A non-trivial saving is given by the following theorem.

Theorem 7.2. [12] $k\text {-TM-Time}(t)\subseteq \text {Space}(c_{k}t/\log t)$, for every function $t$.

This result is not specific to MTMs but can be proved for other models such as RAMs.

From Theorem 7.1 and the next exercise we have

\begin{aligned} \text {L}\subseteq \text {P}\subseteq \text {NP}\subseteq \text {PH}\subseteq \text {PSpace}\subseteq \text {Exp}. \end{aligned}

Exercise 7.1. Prove $\text {PH}\subseteq \text {PSpace}$.

Just like for Time, for space one has universal machines and a hierarchy theorem. The latter implies $\text {L}\ne \text {PSpace}$. Hence, analogously to the situation for Time and NTime (section º5.1), we know that at least one of the inclusions above between L and PSpace is strict. Most people seem to think that all are, but nobody can prove that any specific one is.

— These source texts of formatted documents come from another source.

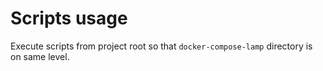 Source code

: # Scripts usage

Execute scripts from project root so that `docker-compose-lamp` directory is on same level. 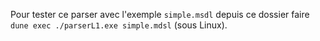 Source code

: Pour tester ce parser avec l'exemple `simple.msdl` depuis ce dossier
faire `dune exec ./parserL1.exe simple.mdsl` (sous Linux).
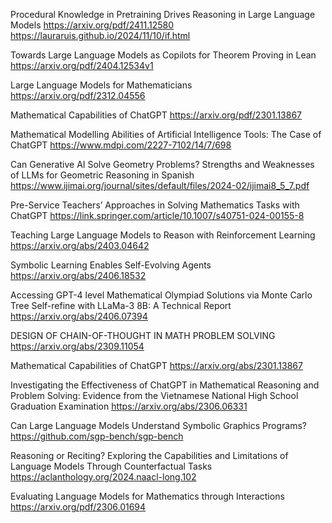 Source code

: Procedural Knowledge in Pretraining Drives Reasoning in Large Language Models   https://arxiv.org/pdf/2411.12580 
  https://lauraruis.github.io/2024/11/10/if.html

Towards Large Language Models as Copilots for
Theorem Proving in Lean  https://arxiv.org/pdf/2404.12534v1

Large Language Models for Mathematicians   https://arxiv.org/pdf/2312.04556 

Mathematical Capabilities of ChatGPT  https://arxiv.org/pdf/2301.13867

Mathematical Modelling Abilities of Artificial Intelligence Tools: The Case of ChatGPT  https://www.mdpi.com/2227-7102/14/7/698

Can Generative AI Solve Geometry Problems? Strengths
and Weaknesses of LLMs for Geometric Reasoning in
Spanish  https://www.ijimai.org/journal/sites/default/files/2024-02/ijimai8_5_7.pdf

Pre-Service Teachers’ Approaches in Solving Mathematics Tasks with ChatGPT   https://link.springer.com/article/10.1007/s40751-024-00155-8

Teaching Large Language Models to Reason with Reinforcement Learning https://arxiv.org/abs/2403.04642

Symbolic Learning Enables Self-Evolving Agents https://arxiv.org/abs/2406.18532

Accessing GPT-4 level Mathematical Olympiad Solutions via Monte Carlo Tree Self-refine with LLaMa-3 8B: A Technical Report https://arxiv.org/abs/2406.07394

DESIGN OF CHAIN-OF-THOUGHT IN MATH PROBLEM SOLVING https://arxiv.org/abs/2309.11054

Mathematical Capabilities of ChatGPT https://arxiv.org/abs/2301.13867

Investigating the Effectiveness of ChatGPT in Mathematical Reasoning and Problem Solving: Evidence from the Vietnamese National High School Graduation Examination https://arxiv.org/abs/2306.06331

Can Large Language Models Understand Symbolic Graphics Programs? https://github.com/sgp-bench/sgp-bench

Reasoning or Reciting? Exploring the Capabilities and Limitations of Language Models Through Counterfactual Tasks  https://aclanthology.org/2024.naacl-long.102

Evaluating Language Models for Mathematics through Interactions  https://arxiv.org/pdf/2306.01694
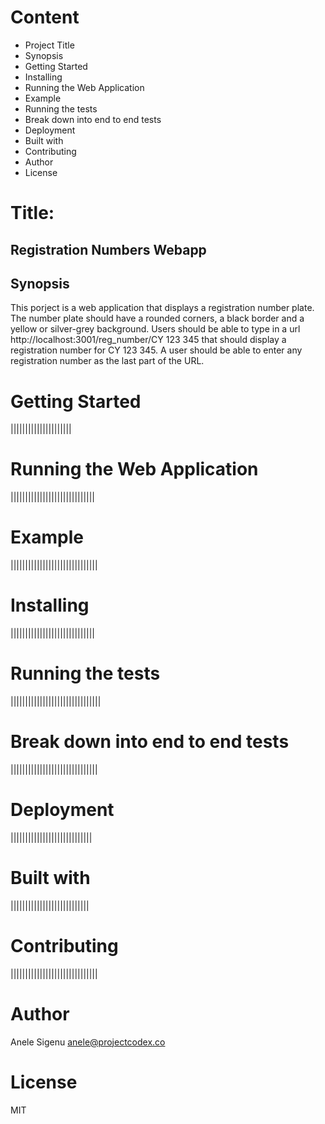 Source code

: # Content
- Project Title
- Synopsis
- Getting Started
- Installing
- Running the Web Application
- Example
- Running the tests
- Break down into end to end tests
- Deployment
- Built with
- Contributing
- Author
- License

# Title: 
## Registration Numbers Webapp

## Synopsis
This porject is a web application that displays a registration number plate. The number plate should have a rounded corners, a black border and a yellow or silver-grey background. Users should be able to type in a url http://localhost:3001/reg_number/CY 123 345 that should display a registration number for CY 123 345. A user should be able to enter any registration number as the last part of the URL.

# Getting Started
|||||||||||||||||||||
#  Running the Web Application
|||||||||||||||||||||||||||||
#  Example
||||||||||||||||||||||||||||||
# Installing
|||||||||||||||||||||||||||||
# Running the tests
|||||||||||||||||||||||||||||||
# Break down into end to end tests
||||||||||||||||||||||||||||||
# Deployment
||||||||||||||||||||||||||||
# Built with
|||||||||||||||||||||||||||
# Contributing
||||||||||||||||||||||||||||||
# Author
Anele Sigenu
anele@projectcodex.co
# License
MIT
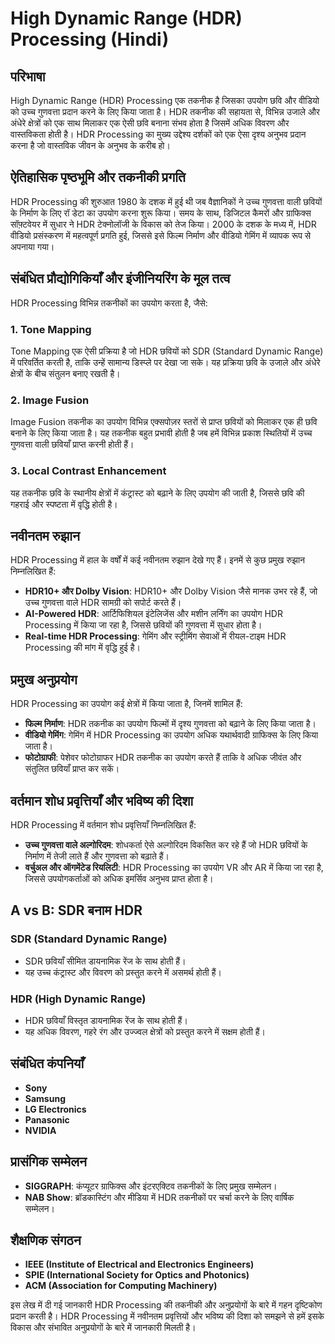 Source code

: # High Dynamic Range (HDR) Processing (Hindi)

## परिभाषा
High Dynamic Range (HDR) Processing एक तकनीक है जिसका उपयोग छवि और वीडियो को उच्च गुणवत्ता प्रदान करने के लिए किया जाता है। HDR तकनीक की सहायता से, विभिन्न उजाले और अंधेरे क्षेत्रों को एक साथ मिलाकर एक ऐसी छवि बनाना संभव होता है जिसमें अधिक विवरण और वास्तविकता होती है। HDR Processing का मुख्य उद्देश्य दर्शकों को एक ऐसा दृश्य अनुभव प्रदान करना है जो वास्तविक जीवन के अनुभव के करीब हो।

## ऐतिहासिक पृष्ठभूमि और तकनीकी प्रगति
HDR Processing की शुरुआत 1980 के दशक में हुई थी जब वैज्ञानिकों ने उच्च गुणवत्ता वाली छवियों के निर्माण के लिए रॉ डेटा का उपयोग करना शुरू किया। समय के साथ, डिजिटल कैमरों और ग्राफिक्स सॉफ़्टवेयर में सुधार ने HDR टेक्नोलॉजी के विकास को तेज किया। 2000 के दशक के मध्य में, HDR वीडियो प्रसंस्करण में महत्वपूर्ण प्रगति हुई, जिससे इसे फिल्म निर्माण और वीडियो गेमिंग में व्यापक रूप से अपनाया गया।

## संबंधित प्रौद्योगिकियाँ और इंजीनियरिंग के मूल तत्व
HDR Processing विभिन्न तकनीकों का उपयोग करता है, जैसे:

### 1. **Tone Mapping**
Tone Mapping एक ऐसी प्रक्रिया है जो HDR छवियों को SDR (Standard Dynamic Range) में परिवर्तित करती है, ताकि उन्हें सामान्य डिस्प्ले पर देखा जा सके। यह प्रक्रिया छवि के उजाले और अंधेरे क्षेत्रों के बीच संतुलन बनाए रखती है।

### 2. **Image Fusion**
Image Fusion तकनीक का उपयोग विभिन्न एक्सपोज़र स्तरों से प्राप्त छवियों को मिलाकर एक ही छवि बनाने के लिए किया जाता है। यह तकनीक बहुत प्रभावी होती है जब हमें विभिन्न प्रकाश स्थितियों में उच्च गुणवत्ता वाली छवियाँ प्राप्त करनी होती हैं।

### 3. **Local Contrast Enhancement**
यह तकनीक छवि के स्थानीय क्षेत्रों में कंट्रास्ट को बढ़ाने के लिए उपयोग की जाती है, जिससे छवि की गहराई और स्पष्टता में वृद्धि होती है।

## नवीनतम रुझान
HDR Processing में हाल के वर्षों में कई नवीनतम रुझान देखे गए हैं। इनमें से कुछ प्रमुख रुझान निम्नलिखित हैं:

- **HDR10+ और Dolby Vision**: HDR10+ और Dolby Vision जैसे मानक उभर रहे हैं, जो उच्च गुणवत्ता वाले HDR सामग्री को सपोर्ट करते हैं।
- **AI-Powered HDR**: आर्टिफिशियल इंटेलिजेंस और मशीन लर्निंग का उपयोग HDR Processing में किया जा रहा है, जिससे छवियों की गुणवत्ता में सुधार होता है।
- **Real-time HDR Processing**: गेमिंग और स्ट्रीमिंग सेवाओं में रीयल-टाइम HDR Processing की मांग में वृद्धि हुई है।

## प्रमुख अनुप्रयोग
HDR Processing का उपयोग कई क्षेत्रों में किया जाता है, जिनमें शामिल हैं:

- **फिल्म निर्माण**: HDR तकनीक का उपयोग फिल्मों में दृश्य गुणवत्ता को बढ़ाने के लिए किया जाता है।
- **वीडियो गेमिंग**: गेमिंग में HDR Processing का उपयोग अधिक यथार्थवादी ग्राफिक्स के लिए किया जाता है।
- **फोटोग्राफी**: पेशेवर फोटोग्राफर HDR तकनीक का उपयोग करते हैं ताकि वे अधिक जीवंत और संतुलित छवियाँ प्राप्त कर सकें।

## वर्तमान शोध प्रवृत्तियाँ और भविष्य की दिशा
HDR Processing में वर्तमान शोध प्रवृत्तियाँ निम्नलिखित हैं:

- **उच्च गुणवत्ता वाले अल्गोरिदम**: शोधकर्ता ऐसे अल्गोरिदम विकसित कर रहे हैं जो HDR छवियों के निर्माण में तेजी लाते हैं और गुणवत्ता को बढ़ाते हैं।
- **वर्चुअल और ऑगमेंटेड रियलिटी**: HDR Processing का उपयोग VR और AR में किया जा रहा है, जिससे उपयोगकर्ताओं को अधिक इमर्सिव अनुभव प्राप्त होता है।

## A vs B: SDR बनाम HDR
### SDR (Standard Dynamic Range)
- SDR छवियाँ सीमित डायनामिक रेंज के साथ होती हैं।
- यह उच्च कंट्रास्ट और विवरण को प्रस्तुत करने में असमर्थ होती हैं।

### HDR (High Dynamic Range)
- HDR छवियाँ विस्तृत डायनामिक रेंज के साथ होती हैं।
- यह अधिक विवरण, गहरे रंग और उज्ज्वल क्षेत्रों को प्रस्तुत करने में सक्षम होती हैं।

## संबंधित कंपनियाँ
- **Sony**
- **Samsung**
- **LG Electronics**
- **Panasonic**
- **NVIDIA**

## प्रासंगिक सम्मेलन
- **SIGGRAPH**: कंप्यूटर ग्राफिक्स और इंटरएक्टिव तकनीकों के लिए प्रमुख सम्मेलन।
- **NAB Show**: ब्रॉडकास्टिंग और मीडिया में HDR तकनीकों पर चर्चा करने के लिए वार्षिक सम्मेलन।

## शैक्षणिक संगठन
- **IEEE (Institute of Electrical and Electronics Engineers)**
- **SPIE (International Society for Optics and Photonics)**
- **ACM (Association for Computing Machinery)**

इस लेख में दी गई जानकारी HDR Processing की तकनीकी और अनुप्रयोगों के बारे में गहन दृष्टिकोण प्रदान करती है। HDR Processing में नवीनतम प्रवृत्तियों और भविष्य की दिशा को समझने से हमें इसके विकास और संभावित अनुप्रयोगों के बारे में जानकारी मिलती है।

### 7.1 Branching programs

Branching programs are the non-uniform counterpart of $\text {Space}$, just like circuits are the non-uniform counterpart of $\text {Time}$.

Definition 7.2. A (branching) program is a directed acyclic graph. A node can be labeled with an input variable, in which case it has two outgoing edges labeled $0$ and $1$. Alternatively a node can be labeled with $0$ or $1$, in which case it has no outgoing edges. One special node is the start node.

The space of the program with $S$ nodes is $\log S$. A program computes a function $f:\zonzo$ by following the path from the starting node, following edge labels corresponding to the input, and outputting $b\in \{0,1\}$ as soon as it reaches a node labeled $b$.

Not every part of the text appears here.